┌────────
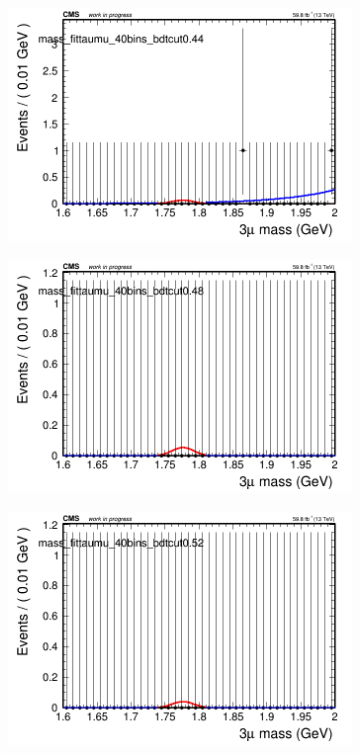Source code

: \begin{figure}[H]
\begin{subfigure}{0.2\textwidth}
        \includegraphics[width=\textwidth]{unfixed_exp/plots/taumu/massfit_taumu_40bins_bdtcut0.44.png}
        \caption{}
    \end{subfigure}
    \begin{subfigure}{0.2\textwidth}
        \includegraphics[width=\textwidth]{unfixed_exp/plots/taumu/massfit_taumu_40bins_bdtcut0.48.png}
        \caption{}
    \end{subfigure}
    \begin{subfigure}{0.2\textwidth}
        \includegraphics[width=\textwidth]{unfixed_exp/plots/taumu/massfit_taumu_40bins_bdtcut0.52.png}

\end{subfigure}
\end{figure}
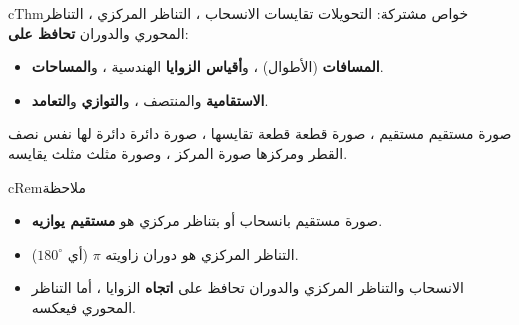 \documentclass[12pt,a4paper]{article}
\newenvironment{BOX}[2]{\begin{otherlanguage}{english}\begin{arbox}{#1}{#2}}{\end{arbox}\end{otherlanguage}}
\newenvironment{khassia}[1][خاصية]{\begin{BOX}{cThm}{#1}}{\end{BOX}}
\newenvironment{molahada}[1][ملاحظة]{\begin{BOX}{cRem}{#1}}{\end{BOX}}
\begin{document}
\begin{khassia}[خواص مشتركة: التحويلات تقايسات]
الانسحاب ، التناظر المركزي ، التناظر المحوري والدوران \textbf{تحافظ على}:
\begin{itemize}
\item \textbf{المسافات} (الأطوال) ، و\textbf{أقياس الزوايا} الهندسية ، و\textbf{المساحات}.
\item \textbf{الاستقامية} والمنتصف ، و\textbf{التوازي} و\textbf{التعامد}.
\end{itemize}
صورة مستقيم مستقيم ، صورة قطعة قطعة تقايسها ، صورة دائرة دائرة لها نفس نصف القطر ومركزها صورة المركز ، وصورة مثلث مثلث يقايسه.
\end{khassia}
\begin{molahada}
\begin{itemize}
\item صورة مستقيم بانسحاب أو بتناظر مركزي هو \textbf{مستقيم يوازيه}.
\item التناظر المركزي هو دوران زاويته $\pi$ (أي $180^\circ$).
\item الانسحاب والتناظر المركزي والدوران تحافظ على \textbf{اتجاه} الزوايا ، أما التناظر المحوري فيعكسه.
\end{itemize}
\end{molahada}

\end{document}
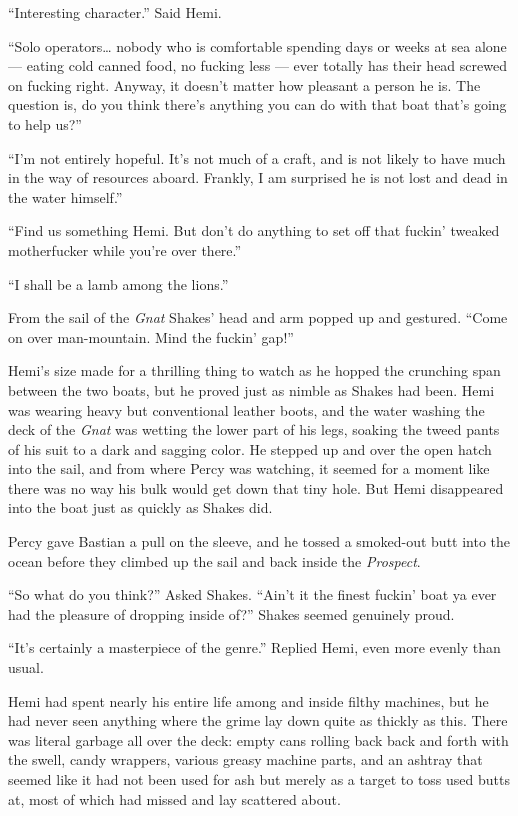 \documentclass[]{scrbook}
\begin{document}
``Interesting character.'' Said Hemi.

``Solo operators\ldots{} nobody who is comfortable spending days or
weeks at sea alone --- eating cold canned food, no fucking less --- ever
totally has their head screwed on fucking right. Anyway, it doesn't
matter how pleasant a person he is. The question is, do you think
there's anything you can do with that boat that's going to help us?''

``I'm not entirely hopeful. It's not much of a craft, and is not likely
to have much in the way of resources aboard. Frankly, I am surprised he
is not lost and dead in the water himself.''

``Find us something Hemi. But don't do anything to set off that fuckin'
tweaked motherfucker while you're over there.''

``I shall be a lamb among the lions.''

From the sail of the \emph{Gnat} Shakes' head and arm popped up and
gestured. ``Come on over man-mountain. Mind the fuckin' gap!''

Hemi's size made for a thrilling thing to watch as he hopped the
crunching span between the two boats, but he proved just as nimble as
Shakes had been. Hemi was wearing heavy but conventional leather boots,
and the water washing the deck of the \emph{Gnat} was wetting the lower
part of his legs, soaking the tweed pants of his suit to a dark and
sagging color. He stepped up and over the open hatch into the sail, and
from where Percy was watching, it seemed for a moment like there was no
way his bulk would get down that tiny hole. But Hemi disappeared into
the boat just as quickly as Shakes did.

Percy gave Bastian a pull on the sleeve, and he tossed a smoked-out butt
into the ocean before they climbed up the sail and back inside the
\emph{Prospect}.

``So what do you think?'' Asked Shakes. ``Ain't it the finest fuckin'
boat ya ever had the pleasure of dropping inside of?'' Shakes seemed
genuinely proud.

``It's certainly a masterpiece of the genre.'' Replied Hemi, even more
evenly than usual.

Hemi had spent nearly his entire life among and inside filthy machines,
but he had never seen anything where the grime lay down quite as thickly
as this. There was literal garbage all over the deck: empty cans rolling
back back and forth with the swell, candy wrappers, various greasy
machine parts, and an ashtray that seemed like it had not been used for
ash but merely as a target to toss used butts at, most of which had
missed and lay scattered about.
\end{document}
└────────
* [Your objective] Would you copy out every entry above word for word, without the pictures?

* [Reply]
Source code

: \begin{figure}[H]
\begin{subfigure}{0.2\textwidth}
        \includegraphics[width=\textwidth]{unfixed_exp/plots/taumu/massfit_taumu_40bins_bdtcut0.44.png}
        \caption{}
    \end{subfigure}
    \begin{subfigure}{0.2\textwidth}
        \includegraphics[width=\textwidth]{unfixed_exp/plots/taumu/massfit_taumu_40bins_bdtcut0.48.png}
        \caption{}
    \end{subfigure}
    \begin{subfigure}{0.2\textwidth}
        \includegraphics[width=\textwidth]{unfixed_exp/plots/taumu/massfit_taumu_40bins_bdtcut0.52.png}

\end{subfigure}
\end{figure}
 \documentclass[12pt,a4paper]{article}
\newenvironment{BOX}[2]{\begin{otherlanguage}{english}\begin{arbox}{#1}{#2}}{\end{arbox}\end{otherlanguage}}
\newenvironment{khassia}[1][خاصية]{\begin{BOX}{cThm}{#1}}{\end{BOX}}
\newenvironment{molahada}[1][ملاحظة]{\begin{BOX}{cRem}{#1}}{\end{BOX}}
\begin{document}
\begin{khassia}[خواص مشتركة: التحويلات تقايسات]
الانسحاب ، التناظر المركزي ، التناظر المحوري والدوران \textbf{تحافظ على}:
\begin{itemize}
\item \textbf{المسافات} (الأطوال) ، و\textbf{أقياس الزوايا} الهندسية ، و\textbf{المساحات}.
\item \textbf{الاستقامية} والمنتصف ، و\textbf{التوازي} و\textbf{التعامد}.
\end{itemize}
صورة مستقيم مستقيم ، صورة قطعة قطعة تقايسها ، صورة دائرة دائرة لها نفس نصف القطر ومركزها صورة المركز ، وصورة مثلث مثلث يقايسه.
\end{khassia}
\begin{molahada}
\begin{itemize}
\item صورة مستقيم بانسحاب أو بتناظر مركزي هو \textbf{مستقيم يوازيه}.
\item التناظر المركزي هو دوران زاويته $\pi$ (أي $180^\circ$).
\item الانسحاب والتناظر المركزي والدوران تحافظ على \textbf{اتجاه} الزوايا ، أما التناظر المحوري فيعكسه.
\end{itemize}
\end{molahada}

\end{document}
 \documentclass[]{scrbook}
\begin{document}
``Interesting character.'' Said Hemi.

``Solo operators\ldots{} nobody who is comfortable spending days or
weeks at sea alone --- eating cold canned food, no fucking less --- ever
totally has their head screwed on fucking right. Anyway, it doesn't
matter how pleasant a person he is. The question is, do you think
there's anything you can do with that boat that's going to help us?''

``I'm not entirely hopeful. It's not much of a craft, and is not likely
to have much in the way of resources aboard. Frankly, I am surprised he
is not lost and dead in the water himself.''

``Find us something Hemi. But don't do anything to set off that fuckin'
tweaked motherfucker while you're over there.''

``I shall be a lamb among the lions.''

From the sail of the \emph{Gnat} Shakes' head and arm popped up and
gestured. ``Come on over man-mountain. Mind the fuckin' gap!''

Hemi's size made for a thrilling thing to watch as he hopped the
crunching span between the two boats, but he proved just as nimble as
Shakes had been. Hemi was wearing heavy but conventional leather boots,
and the water washing the deck of the \emph{Gnat} was wetting the lower
part of his legs, soaking the tweed pants of his suit to a dark and
sagging color. He stepped up and over the open hatch into the sail, and
from where Percy was watching, it seemed for a moment like there was no
way his bulk would get down that tiny hole. But Hemi disappeared into
the boat just as quickly as Shakes did.

Percy gave Bastian a pull on the sleeve, and he tossed a smoked-out butt
into the ocean before they climbed up the sail and back inside the
\emph{Prospect}.

``So what do you think?'' Asked Shakes. ``Ain't it the finest fuckin'
boat ya ever had the pleasure of dropping inside of?'' Shakes seemed
genuinely proud.

``It's certainly a masterpiece of the genre.'' Replied Hemi, even more
evenly than usual.

Hemi had spent nearly his entire life among and inside filthy machines,
but he had never seen anything where the grime lay down quite as thickly
as this. There was literal garbage all over the deck: empty cans rolling
back back and forth with the swell, candy wrappers, various greasy
machine parts, and an ashtray that seemed like it had not been used for
ash but merely as a target to toss used butts at, most of which had
missed and lay scattered about.
\end{document}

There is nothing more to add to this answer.